Mas, com o passar dos dias já tinha me afeiçoado a ele. Quando estava com três meses, começou a balbuciar "du du". E eu afirmava que ele queria ser chamado de Dudu, embora o nome dele fosse complemente diferente. E assim foi. O apelido ficou. Ninguém o chama pelo nome.

Ficamos meio ano morando nesse distrito; após, fomos para o município. Uma cidade pequena, mas que tinha boas escolas.

Eu estava cursando a sexta série. E descobri que uma das meninas da minha sala era minha vizinha. A Rosi. Nós nos tornamos super amigas. E somos amigas há trinta e oito anos. Brincávamos sempre e íamos ao colégio juntas. Estudamos a sexta, a sétima e a oitava série juntas.

1981-1982

Quando completei treze anos, meu pai começou a me tratar mal também. Ele pegou o costume de, por motivos banais, como não encontrar os seus documentos, ele pegava o cabo do ferro de passar roupa (que na época era removível e vinha com um plug) e dava nas minhas pernas até quebrar o plug. E fazia feridas horrendas, além de hematomas. A partir dessa época, ele agia dessa forma. Não podia mais contar com ele. E quando ele me batia, eu ainda tinha que ouvir sermão da minha mãe, aprovando o que ele fazia. Isso me causava uma profunda tristeza e eu ficava cada vez mais fechada em mim mesma. Parecia uma concha me protegendo das assolações. Foi uma época em que eu chorava muito, pois queria a atenção e o amor dos meus pais.

O mais incrível de tudo: eu era extremamente obediente e tinha um medo pavoroso, porque a qualquer momento poderia levar umas pancadas.
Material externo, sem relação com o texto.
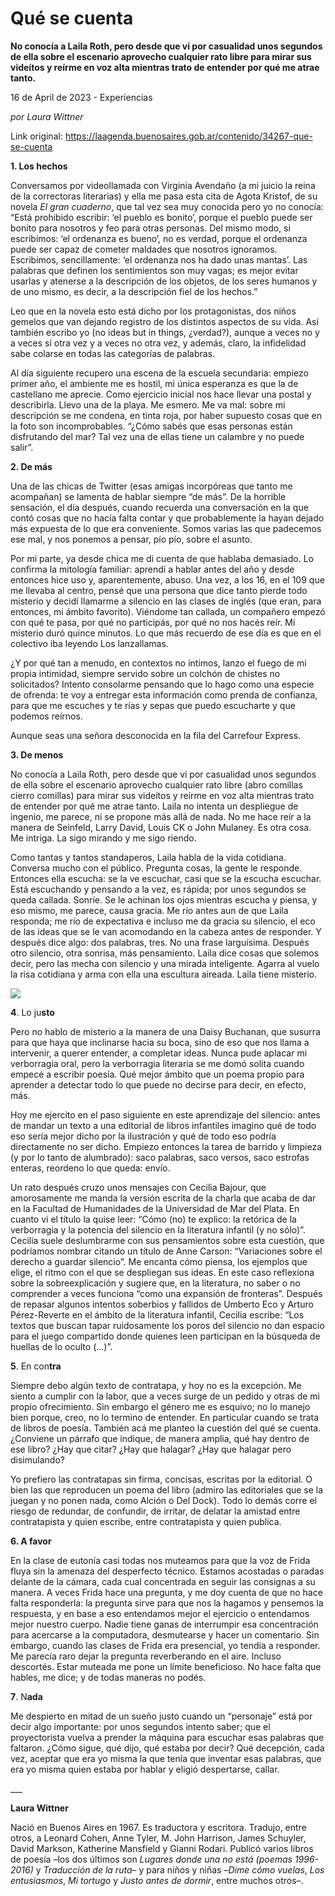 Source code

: # Qué se cuenta

**No conocía a Laila Roth, pero desde que vi por casualidad unos segundos de ella sobre el escenario aprovecho cualquier rato libre para mirar sus videítos y reírme en voz alta mientras trato de entender por qué me atrae tanto.**

16 de April de 2023 - Experiencias

_por Laura Wittner_

Link original: https://laagenda.buenosaires.gob.ar/contenido/34267-que-se-cuenta



**1. **Los hec**hos**




Conversamos por videollamada con Virginia Avendaño (a mi juicio la reina de la correctoras literarias) y ella me pasa esta cita de Agota Kristof, de su novela *El gran cuaderno*, que tal vez sea muy conocida pero yo no conocía: “Está prohibido escribir: ‘el pueblo es bonito’, porque el pueblo puede ser bonito para nosotros y feo para otras personas. Del mismo modo, si escribimos: ‘el ordenanza es bueno’, no es verdad, porque el ordenanza puede ser capaz de cometer maldades que nosotros ignoramos. Escribimos, sencillamente: ‘el ordenanza nos ha dado unas mantas’. Las palabras que definen los sentimientos son muy vagas; es mejor evitar usarlas y atenerse a la descripción de los objetos, de los seres humanos y de uno mismo, es decir, a la descripción fiel de los hechos.”




Leo que en la novela esto está dicho por los protagonistas, dos niños gemelos que van dejando registro de los distintos aspectos de su vida. Así también escribo yo (no ideas but in things, ¿verdad?), aunque a veces no y a veces sí otra vez y a veces no otra vez, y además, claro, la infidelidad sabe colarse en todas las categorías de palabras.




Al día siguiente recupero una escena de la escuela secundaria: empiezo primer año, el ambiente me es hostil, mi única esperanza es que la de castellano me aprecie. Como ejercicio inicial nos hace llevar una postal y describirla. Llevo una de la playa. Me esmero. Me va mal: sobre mi descripción se me condena, en tinta roja, por haber supuesto cosas que en la foto son incomprobables. “¿Cómo sabés que esas personas están disfrutando del mar? Tal vez una de ellas tiene un calambre y no puede salir”.




**2. **De** más**




Una de las chicas de Twitter (esas amigas incorpóreas que tanto me acompañan) se lamenta de hablar siempre “de más”. De la horrible sensación, el día después, cuando recuerda una conversación en la que contó cosas que no hacía falta contar y que probablemente la hayan dejado más expuesta de lo que era conveniente. Somos varias las que padecemos ese mal, y nos ponemos a pensar, pío pío, sobre el asunto.




Por mi parte, ya desde chica me di cuenta de que hablaba demasiado. Lo confirma la mitología familiar: aprendí a hablar antes del año y desde entonces hice uso y, aparentemente, abuso. Una vez, a los 16, en el 109 que me llevaba al centro, pensé que una persona que dice tanto pierde todo misterio y decidí llamarme a silencio en las clases de inglés (que eran, para entonces, mi ámbito favorito). Viéndome tan callada, un compañero empezó con qué te pasa, por qué no participás, por qué no nos hacés reír. Mi misterio duró quince minutos. Lo que más recuerdo de ese día es que en el colectivo iba leyendo Los lanzallamas.




¿Y por qué tan a menudo, en contextos no íntimos, lanzo el fuego de mi propia intimidad, siempre servido sobre un colchón de chistes no solicitados? Intento consolarme pensando que lo hago como una especie de ofrenda: te voy a entregar esta información como prenda de confianza, para que me escuches y te rías y sepas que puedo escucharte y que podemos reírnos.




Aunque seas una señora desconocida en la fila del Carrefour Express.




**3. **De me**nos**




No conocía a Laila Roth, pero desde que vi por casualidad unos segundos de ella sobre el escenario aprovecho cualquier rato libre (abro comillas cierro comillas) para mirar sus videítos y reírme en voz alta mientras trato de entender por qué me atrae tanto. Laila no intenta un despliegue de ingenio, me parece, ni se propone más allá de nada. No me hace reír a la manera de Seinfeld, Larry David, Louis CK o John Mulaney. Es otra cosa. Me intriga. La sigo mirando y me sigo riendo.




Como tantas y tantos standaperos, Laila habla de la vida cotidiana. Conversa mucho con el público. Pregunta cosas, la gente le responde. Entonces ella escucha: se la ve escuchar, casi que se la escucha escuchar. Está escuchando y pensando a la vez, es rápida; por unos segundos se queda callada. Sonríe. Se le achinan los ojos mientras escucha y piensa, y eso mismo, me parece, causa gracia. Me río antes aun de que Laila responda; me río de expectativa e incluso me da gracia su silencio, el eco de las ideas que se le van acomodando en la cabeza antes de responder. Y después dice algo: dos palabras, tres. No una frase larguísima. Después otro silencio, otra sonrisa, más pensamiento. Laila dice cosas que solemos decir, pero las mecha con silencio y una mirada inteligente. Agarra al vuelo la risa cotidiana y arma con ella una escultura aireada. Laila tiene misterio.




![](https://cdn.feater.me/files/images/1096432/c18f3027-8c0e-42cd-a84a-c5834e10572a.jpg)




**4**. Lo ju**sto**




Pero no hablo de misterio a la manera de una Daisy Buchanan, que susurra para que haya que inclinarse hacia su boca, sino de eso que nos llama a intervenir, a querer entender, a completar ideas. Nunca pude aplacar mi verborragia oral, pero la verborragia literaria se me domó solita cuando empecé a escribir poesía. Qué mejor ámbito que un poema propio para aprender a detectar todo lo que puede no decirse para decir, en efecto, más.




Hoy me ejercito en el paso siguiente en este aprendizaje del silencio: antes de mandar un texto a una editorial de libros infantiles imagino qué de todo eso sería mejor dicho por la ilustración y qué de todo eso podría directamente no ser dicho. Empiezo entonces la tarea de barrido y limpieza (y por lo tanto de alumbrado): saco palabras, saco versos, saco estrofas enteras, reordeno lo que queda: envío.




Un rato después cruzo unos mensajes con Cecilia Bajour, que amorosamente me manda la versión escrita de la charla que acaba de dar en la Facultad de Humanidades de la Universidad de Mar del Plata. En cuanto vi el título la quise leer: “Cómo (no) te explico: la retórica de la verborragia y la potencia del silencio en la literatura infantil (y no sólo)”. Cecilia suele deslumbrarme con sus pensamientos sobre esta cuestión, que podríamos nombrar citando un título de Anne Carson: “Variaciones sobre el derecho a guardar silencio”. Me encanta cómo piensa, los ejemplos que elige, el ritmo con el que se despliegan sus ideas. En este caso reflexiona sobre la sobreexplicación y sugiere que, en la literatura, no saber o no comprender a veces funciona “como una expansión de fronteras”. Después de repasar algunos intentos soberbios y fallidos de Umberto Eco y Arturo Pérez-Reverte en el ámbito de la literatura infantil, Cecilia escribe: “Los textos que buscan tapar ruidosamente los poros del silencio no dan espacio para el juego compartido donde quienes leen participan en la búsqueda de huellas de lo oculto (...)”.




**5**. En con**tra**




Siempre debo algún texto de contratapa, y hoy no es la excepción. Me siento a cumplir con la labor, que a veces surge de un pedido y otras de mi propio ofrecimiento. Sin embargo el género me es esquivo; no lo manejo bien porque, creo, no lo termino de entender. En particular cuando se trata de libros de poesía. También acá me planteo la cuestión del qué se cuenta. ¿Conviene un párrafo que indique, de manera amplia, qué hay dentro de ese libro? ¿Hay que citar? ¿Hay que halagar? ¿Hay que halagar pero disimulando?




Yo prefiero las contratapas sin firma, concisas, escritas por la editorial. O bien las que reproducen un poema del libro (admiro las editoriales que se la juegan y no ponen nada, como Alción o Del Dock). Todo lo demás corre el riesgo de redundar, de confundir, de irritar, de delatar la amistad entre contratapista y quien escribe, entre contratapista y quien publica.




**6. **A fa**vor**




En la clase de eutonía casi todas nos muteamos para que la voz de Frida fluya sin la amenaza del desperfecto técnico. Estamos acostadas o paradas delante de la cámara, cada cual concentrada en seguir las consignas a su manera. A veces Frida hace una pregunta, y me doy cuenta de que no hace falta responderla: la pregunta sirve para que nos la hagamos y pensemos la respuesta, y en base a eso entendamos mejor el ejercicio o entendamos mejor nuestro cuerpo. Nadie tiene ganas de interrumpir esa concentración para acercarse a la computadora, desmutearse y hacer un comentario. Sin embargo, cuando las clases de Frida era presencial, yo tendía a responder. Me parecía raro dejar la pregunta reverberando en el aire. Incluso descortés. Estar muteada me pone un límite beneficioso. No hace falta que hables, me dice; y de todas maneras no podés.




**7**. N**ada**




Me despierto en mitad de un sueño justo cuando un “personaje” está por decir algo importante: por unos segundos intento saber; que el proyectorista vuelva a prender la máquina para escuchar esas palabras que faltaron. ¿Cómo sigue, qué dijo, qué estaba por decir? Qué decepción, cada vez, aceptar que era yo misma la que tenía que inventar esas palabras, que era yo misma quien estaba por hablar y eligió despertarse, callar.




\_\_\_




**Laura Wittner**




Nació en Buenos Aires en 1967. Es traductora y escritora. Tradujo, entre otros, a Leonard Cohen, Anne Tyler, M. John Harrison, James Schuyler, David Markson, Katherine Mansfield y Gianni Rodari. Publicó varios libros de poesía –los dos últimos son *Lugares donde una no está (poemas 1996-2016)* y *Traducción de la ruta*– y para niños y niñas –*Dime cómo vuelas*, *Los entusiasmos*, *Mi tortugo* y *Justo antes de dormir*, entre muchos otros–.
Minha mãe continuava a ser professora e sustentava a família. Eu cuidava dos meus irmãos, principalmente do Dudu, que era bebê. Além de limpar a casa e fazer almoço.
Minha mãe não me ensinava a fazer comida, eu aprendia sozinha. Então, fazia batatinha todo dia, porque amava batatinha e amo até hoje. Então, chegou um dia em que ela ficou furiosa comigo, porque não queria mais comer batatinha. Então complicou, porque eu não sabia fazer muita coisa. Tive que ir me virando.

Sabe o que mais eu desejava nessa época? Eu desejava ser filha adotiva e encontrar meus verdadeiros pais. Imaginava que seria uma grande alegria. Que seriam bons pais e que por um infortúnio da vida tiveram que me colocar para adoção.